Время близилось к обеду, а мне еще предстояло сделать несколько звонков в Овале. Я уже собирался прервать заседание, когда заметил, что Брайан Диз неуверенно поднял руку. Самый молодой член рабочей группы, он почти не разговаривал во время обсуждения, но, не зная меня, именно он подготовил карту и проинформировал Гиббса о человеческих жертвах, связанных с тем, что Крайслер пойдет ко дну. (Много лет спустя он скажет мне, что чувствовал, что аргументы будут иметь больший вес, исходящие от старшего сотрудника). Однако, увидев, что его сторона одержала верх, и почувствовав, что его захлестнул момент, Диз начал указывать на все потенциальные плюсы только что принятого мной решения — в том числе на то, что тандем Chrysler-Fiat может стать первым в США предприятием, производящим автомобили, способные проехать сорок миль на галлон. Вот только в своей нервозности он сказал "первые американские автомобили, способные ехать сорок миль в час".
На мгновение в комнате воцарилась тишина, а затем раздался смех. Осознав свою ошибку, лицо Диса, херувимское под усами и бородой, стало ярко-красным. Я улыбнулся и поднялся со стула.
"Знаете, так получилось, что моей первой машиной был "Фиат" 76-го года", — сказал я, собирая бумаги перед собой. "Купил его подержанным, на первом курсе колледжа. Красный, пятиступенчатая коробка передач. Насколько я помню, он разгонялся до сорока миль в час… когда не был в мастерской. Худшая машина в моей жизни". Я обошел стол, похлопал Диза по руке и обернулся, направляясь к выходу. "Люди из Chrysler благодарят вас", — сказал я, — "за то, что вы не привели этот конкретный аргумент до того, как я принял решение".
Часто говорят, что президент получает слишком много заслуг, когда дела в экономике идут хорошо, и слишком много вины, когда она падает. В обычные времена это действительно так. Всевозможные факторы — от решения ФРС (над которым президент по закону не имеет власти) повысить или понизить процентные ставки, до превратностей делового цикла, до плохой погоды, задерживающей строительные проекты, или внезапного скачка цен на сырьевые товары, вызванного каким-либо конфликтом на другом конце света — скорее всего, окажут большее влияние на повседневную экономику, чем все, что делает президент.

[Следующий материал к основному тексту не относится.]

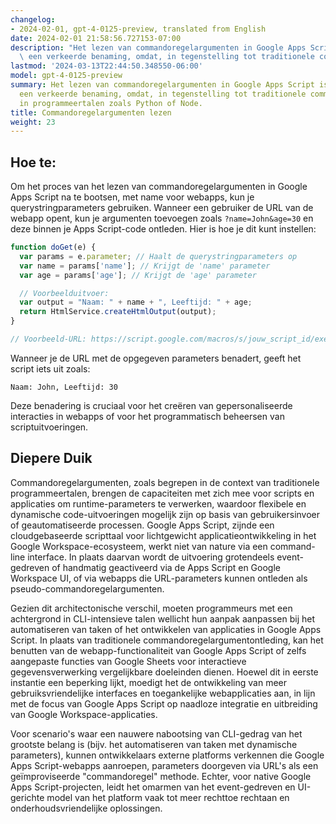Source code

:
 ```yaml
---
changelog:
- 2024-02-01, gpt-4-0125-preview, translated from English
date: 2024-02-01 21:58:56.727153-07:00
description: "Het lezen van commandoregelargumenten in Google Apps Script is een beetje\
  \ een verkeerde benaming, omdat, in tegenstelling tot traditionele command-line\u2026"
lastmod: '2024-03-13T22:44:50.348550-06:00'
model: gpt-4-0125-preview
summary: Het lezen van commandoregelargumenten in Google Apps Script is een beetje
  een verkeerde benaming, omdat, in tegenstelling tot traditionele command-line interfaces
  in programmeertalen zoals Python of Node.
title: Commandoregelargumenten lezen
weight: 23
---
```


## Hoe te:
Om het proces van het lezen van commandoregelargumenten in Google Apps Script na te bootsen, met name voor webapps, kun je querystringparameters gebruiken. Wanneer een gebruiker de URL van de webapp opent, kun je argumenten toevoegen zoals `?name=John&age=30` en deze binnen je Apps Script-code ontleden. Hier is hoe je dit kunt instellen:

```javascript
function doGet(e) {
  var params = e.parameter; // Haalt de querystringparameters op
  var name = params['name']; // Krijgt de 'name' parameter
  var age = params['age']; // Krijgt de 'age' parameter

  // Voorbeelduitvoer:
  var output = "Naam: " + name + ", Leeftijd: " + age;
  return HtmlService.createHtmlOutput(output);
}

// Voorbeeld-URL: https://script.google.com/macros/s/jouw_script_id/exec?name=John&age=30
```

Wanneer je de URL met de opgegeven parameters benadert, geeft het script iets uit zoals:

```
Naam: John, Leeftijd: 30
```

Deze benadering is cruciaal voor het creëren van gepersonaliseerde interacties in webapps of voor het programmatisch beheersen van scriptuitvoeringen.

## Diepere Duik
Commandoregelargumenten, zoals begrepen in de context van traditionele programmeertalen, brengen de capaciteiten met zich mee voor scripts en applicaties om runtime-parameters te verwerken, waardoor flexibele en dynamische code-uitvoeringen mogelijk zijn op basis van gebruikersinvoer of geautomatiseerde processen. Google Apps Script, zijnde een cloudgebaseerde scripttaal voor lichtgewicht applicatieontwikkeling in het Google Workspace-ecosysteem, werkt niet van nature via een command-line interface. In plaats daarvan wordt de uitvoering grotendeels event-gedreven of handmatig geactiveerd via de Apps Script en Google Workspace UI, of via webapps die URL-parameters kunnen ontleden als pseudo-commandoregelargumenten.

Gezien dit architectonische verschil, moeten programmeurs met een achtergrond in CLI-intensieve talen wellicht hun aanpak aanpassen bij het automatiseren van taken of het ontwikkelen van applicaties in Google Apps Script. In plaats van traditionele commandoregelargumentontleding, kan het benutten van de webapp-functionaliteit van Google Apps Script of zelfs aangepaste functies van Google Sheets voor interactieve gegevensverwerking vergelijkbare doeleinden dienen. Hoewel dit in eerste instantie een beperking lijkt, moedigt het de ontwikkeling van meer gebruiksvriendelijke interfaces en toegankelijke webapplicaties aan, in lijn met de focus van Google Apps Script op naadloze integratie en uitbreiding van Google Workspace-applicaties.

Voor scenario's waar een nauwere nabootsing van CLI-gedrag van het grootste belang is (bijv. het automatiseren van taken met dynamische parameters), kunnen ontwikkelaars externe platforms verkennen die Google Apps Script-webapps aanroepen, parameters doorgeven via URL's als een geïmproviseerde "commandoregel" methode. Echter, voor native Google Apps Script-projecten, leidt het omarmen van het event-gedreven en UI-gerichte model van het platform vaak tot meer rechttoe rechtaan en onderhoudsvriendelijke oplossingen.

Даже такие крупные инициативы Белого дома, как значительное снижение налогов или пересмотр нормативно-правовой базы, не оказывают заметного влияния на рост ВВП или уровень безработицы в течение нескольких месяцев или даже лет.
В результате большинство президентов работают, не зная экономических последствий своих действий. Избиратели тоже не могут оценить его. В этом есть своя несправедливость, я полагаю: в зависимости от случайностей времени, президент может быть наказан или вознагражден на избирательных участках за то, что находится вне его или ее контроля. В то же время, это дает администрации определенную свободу действий, позволяя лидерам определять политику, будучи уверенными в том, что не все зависит от того, насколько правильно они все сделают.
В 2009 году, однако, ситуация была иной. В первые сто дней моей администрации не было права на ошибку. Каждый наш шаг был важен. Каждый американец был внимателен. Удалось ли нам перезапустить финансовую систему? Положили ли мы конец рецессии? Вернули людей на работу? Оставили людей в их домах? Наш оценочный лист ежедневно вывешивался на всеобщее обозрение, и каждый новый фрагмент экономических данных, каждое сообщение новостей или анекдот становились поводом для суждений. Я и моя команда несли эти знания с собой, как только просыпались, и они оставались с нами, пока мы не ложились спать.